• Records to process
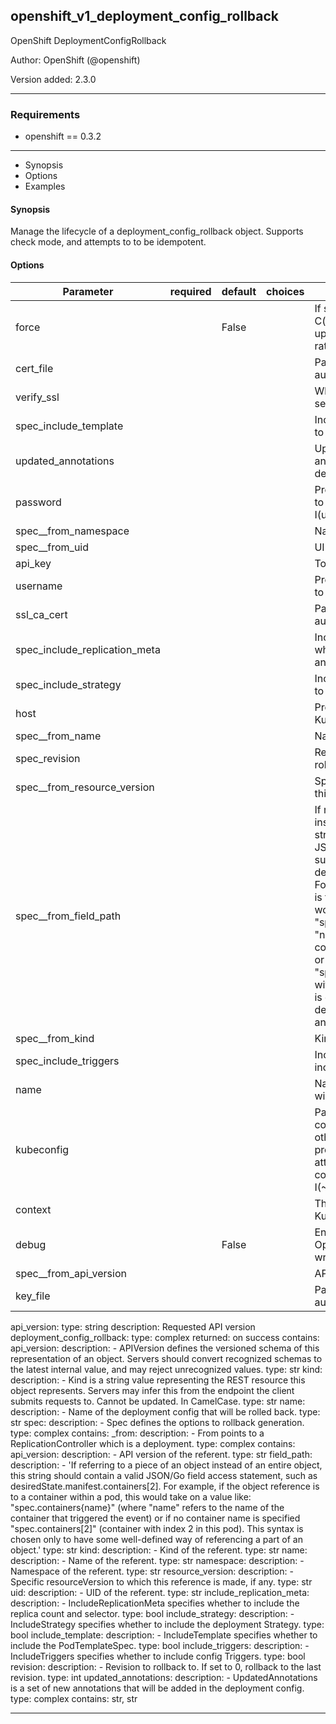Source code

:## openshift_v1_deployment_config_rollback

OpenShift DeploymentConfigRollback

Author: OpenShift (@openshift)

Version added: 2.3.0


---
### Requirements
* openshift == 0.3.2


---

  * Synopsis
  * Options
  * Examples

#### Synopsis
Manage the lifecycle of a deployment_config_rollback object. Supports check mode, and attempts to to be idempotent.

#### Options

| Parameter     | required    | default  | choices    | comments |
| ------------- |-------------| ---------|----------- |--------- |
| force  |   |  False  | |  If set to C(True), and I(state) is C(present), an existing object will updated, and lists will be replaced, rather than merged.  |
| cert_file  |   |  | |  Path to a certificate used to authenticate with the API.  |
| verify_ssl  |   |  | |  Whether or not to verify the API server's SSL certificates.  |
| spec_include_template  |   |  | |  IncludeTemplate specifies whether to include the PodTemplateSpec.  |
| updated_annotations  |   |  | |  UpdatedAnnotations is a set of new annotations that will be added in the deployment config.  |
| password  |   |  | |  Provide a password for connecting to the API. Use in conjunction with I(username).  |
| spec__from_namespace  |   |  | |  Namespace of the referent.  |
| spec__from_uid  |   |  | |  UID of the referent.  |
| api_key  |   |  | |  Token used to connect to the API.  |
| username  |   |  | |  Provide a username for connecting to the API.  |
| ssl_ca_cert  |   |  | |  Path to a CA certificate used to authenticate with the API.  |
| spec_include_replication_meta  |   |  | |  IncludeReplicationMeta specifies whether to include the replica count and selector.  |
| spec_include_strategy  |   |  | |  IncludeStrategy specifies whether to include the deployment Strategy.  |
| host  |   |  | |  Provide a URL for acessing the Kubernetes API.  |
| spec__from_name  |   |  | |  Name of the referent.  |
| spec_revision  |   |  | |  Revision to rollback to. If set to 0, rollback to the last revision.  |
| spec__from_resource_version  |   |  | |  Specific resourceVersion to which this reference is made, if any.  |
| spec__from_field_path  |   |  | |  If referring to a piece of an object instead of an entire object, this string should contain a valid JSON/Go field access statement, such as desiredState.manifest.containers[2]. For example, if the object reference is to a container within a pod, this would take on a value like: "spec.containers{name}" (where "name" refers to the name of the container that triggered the event) or if no container name is specified "spec.containers[2]" (container with index 2 in this pod). This syntax is chosen only to have some well-defined way of referencing a part of an object.  |
| spec__from_kind  |   |  | |  Kind of the referent.  |
| spec_include_triggers  |   |  | |  IncludeTriggers specifies whether to include config Triggers.  |
| name  |   |  | |  Name of the deployment config that will be rolled back.  |
| kubeconfig  |   |  | |  Path to an existing Kubernetes config file. If not provided, and no other connection options are provided, the openshift client will attempt to load the default configuration file from I(~/.kube/config.json).  |
| context  |   |  | |  The name of a context found in the Kubernetes config file.  |
| debug  |   |  False  | |  Enable debug output from the OpenShift helper. Logging info is written to KubeObjHelper.log  |
| spec__from_api_version  |   |  | |  API version of the referent.  |
| key_file  |   |  | |  Path to a key file used to authenticate with the API.  |





api_version:
  type: string
  description: Requested API version
deployment_config_rollback:
  type: complex
  returned: on success
  contains:
    api_version:
      description:
      - APIVersion defines the versioned schema of this representation of an object.
        Servers should convert recognized schemas to the latest internal value, and
        may reject unrecognized values.
      type: str
    kind:
      description:
      - Kind is a string value representing the REST resource this object represents.
        Servers may infer this from the endpoint the client submits requests to. Cannot
        be updated. In CamelCase.
      type: str
    name:
      description:
      - Name of the deployment config that will be rolled back.
      type: str
    spec:
      description:
      - Spec defines the options to rollback generation.
      type: complex
      contains:
        _from:
          description:
          - From points to a ReplicationController which is a deployment.
          type: complex
          contains:
            api_version:
              description:
              - API version of the referent.
              type: str
            field_path:
              description:
              - 'If referring to a piece of an object instead of an entire object,
                this string should contain a valid JSON/Go field access statement,
                such as desiredState.manifest.containers[2]. For example, if the object
                reference is to a container within a pod, this would take on a value
                like: "spec.containers{name}" (where "name" refers to the name of
                the container that triggered the event) or if no container name is
                specified "spec.containers[2]" (container with index 2 in this pod).
                This syntax is chosen only to have some well-defined way of referencing
                a part of an object.'
              type: str
            kind:
              description:
              - Kind of the referent.
              type: str
            name:
              description:
              - Name of the referent.
              type: str
            namespace:
              description:
              - Namespace of the referent.
              type: str
            resource_version:
              description:
              - Specific resourceVersion to which this reference is made, if any.
              type: str
            uid:
              description:
              - UID of the referent.
              type: str
        include_replication_meta:
          description:
          - IncludeReplicationMeta specifies whether to include the replica count
            and selector.
          type: bool
        include_strategy:
          description:
          - IncludeStrategy specifies whether to include the deployment Strategy.
          type: bool
        include_template:
          description:
          - IncludeTemplate specifies whether to include the PodTemplateSpec.
          type: bool
        include_triggers:
          description:
          - IncludeTriggers specifies whether to include config Triggers.
          type: bool
        revision:
          description:
          - Revision to rollback to. If set to 0, rollback to the last revision.
          type: int
    updated_annotations:
      description:
      - UpdatedAnnotations is a set of new annotations that will be added in the deployment
        config.
      type: complex
      contains: str, str




---
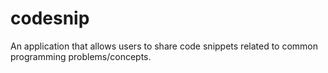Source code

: # codesnip
An application that allows users to share code snippets related to common programming problems/concepts.
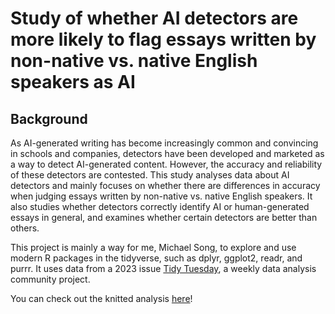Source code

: # Study of whether AI detectors are more likely to flag essays written by non-native vs. native English speakers as AI
## Background
As AI-generated writing has become increasingly common and convincing in schools and companies, detectors have been developed and marketed as a way to detect AI-generated content. 
However, the accuracy and reliability of these detectors are contested. 
This study analyses data about AI detectors and mainly focuses on whether there are differences in accuracy when judging essays written by non-native vs. native English speakers. 
It also studies whether detectors correctly identify AI or human-generated essays in general, and  examines whether certain detectors are better than others.
<br>

This project is mainly a way for me, Michael Song, to explore and use modern R packages in the tidyverse, such as dplyr, ggplot2, readr, and purrr. 
It uses data from a 2023 issue [Tidy Tuesday](https://github.com/rfordatascience/tidytuesday), a weekly data analysis community project. 
<br>

You can check out the knitted analysis [here](gpt.pdf)!
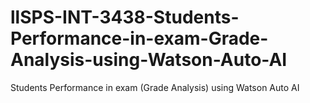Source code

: # llSPS-INT-3438-Students-Performance-in-exam-Grade-Analysis-using-Watson-Auto-AI
Students Performance in exam (Grade Analysis) using Watson Auto AI
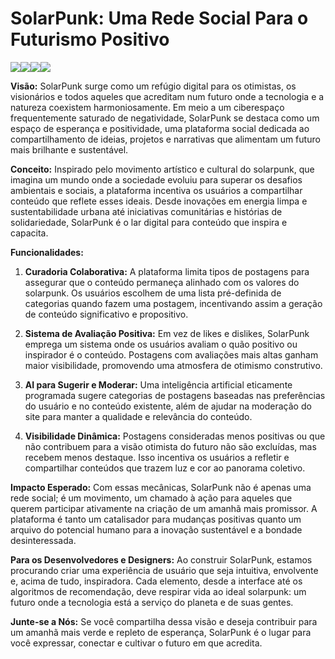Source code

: # SolarPunk: Uma Rede Social Para o Futurismo Positivo
<img src="https://img.shields.io/badge/Flutter-02569B?style=for-the-badge&logo=flutter&logoColor=white"/><img src="https://img.shields.io/badge/firebase-ffca28?style=for-the-badge&logo=firebase&logoColor=black"/><img src="https://img.shields.io/badge/Dart-0175C2?style=for-the-badge&logo=dart&logoColor=white"/><img src="https://img.shields.io/badge/Android_Studio-3DDC84?style=for-the-badge&logo=android-studio&logoColor=white"/>

**Visão:** SolarPunk surge como um refúgio digital para os otimistas, os visionários e todos aqueles
que acreditam num futuro onde a tecnologia e a natureza coexistem harmoniosamente. Em meio a um
ciberespaço frequentemente saturado de negatividade, SolarPunk se destaca como um espaço de
esperança e positividade, uma plataforma social dedicada ao compartilhamento de ideias, projetos e
narrativas que alimentam um futuro mais brilhante e sustentável.

**Conceito:** Inspirado pelo movimento artístico e cultural do solarpunk, que imagina um mundo onde
a sociedade evoluiu para superar os desafios ambientais e sociais, a plataforma incentiva os
usuários a compartilhar conteúdo que reflete esses ideais. Desde inovações em energia limpa e
sustentabilidade urbana até iniciativas comunitárias e histórias de solidariedade, SolarPunk é o lar
digital para conteúdo que inspira e capacita.

**Funcionalidades:**

1. **Curadoria Colaborativa:** A plataforma limita tipos de postagens para assegurar que o conteúdo
   permaneça alinhado com os valores do solarpunk. Os usuários escolhem de uma lista pré-definida de
   categorias quando fazem uma postagem, incentivando assim a geração de conteúdo significativo e
   propositivo.

2. **Sistema de Avaliação Positiva:** Em vez de likes e dislikes, SolarPunk emprega um sistema onde
   os usuários avaliam o quão positivo ou inspirador é o conteúdo. Postagens com avaliações mais
   altas ganham maior visibilidade, promovendo uma atmosfera de otimismo construtivo.

3. **AI para Sugerir e Moderar:** Uma inteligência artificial eticamente programada sugere
   categorias de postagens baseadas nas preferências do usuário e no conteúdo existente, além de
   ajudar na moderação do site para manter a qualidade e relevância do conteúdo.

4. **Visibilidade Dinâmica:** Postagens consideradas menos positivas ou que não contribuem para a
   visão otimista do futuro não são excluídas, mas recebem menos destaque. Isso incentiva os
   usuários a refletir e compartilhar conteúdos que trazem luz e cor ao panorama coletivo.

**Impacto Esperado:** Com essas mecânicas, SolarPunk não é apenas uma rede social; é um movimento,
um chamado à ação para aqueles que querem participar ativamente na criação de um amanhã mais
promissor. A plataforma é tanto um catalisador para mudanças positivas quanto um arquivo do
potencial humano para a inovação sustentável e a bondade desinteressada.

**Para os Desenvolvedores e Designers:** Ao construir SolarPunk, estamos procurando criar uma
experiência de usuário que seja intuitiva, envolvente e, acima de tudo, inspiradora. Cada elemento,
desde a interface até os algoritmos de recomendação, deve respirar vida ao ideal solarpunk: um
futuro onde a tecnologia está a serviço do planeta e de suas gentes.

**Junte-se a Nós:** Se você compartilha dessa visão e deseja contribuir para um amanhã mais verde e
repleto de esperança, SolarPunk é o lugar para você expressar, conectar e cultivar o futuro em que
acredita.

• Task details
Whenever a line of the data includes "False", copy that line.

• Response to the task
| force  |   |  False  | |  If set to C(True), and I(state) is C(present), an existing object will updated, and lists will be replaced, rather than merged.  |
| debug  |   |  False  | |  Enable debug output from the OpenShift helper. Logging info is written to KubeObjHelper.log  |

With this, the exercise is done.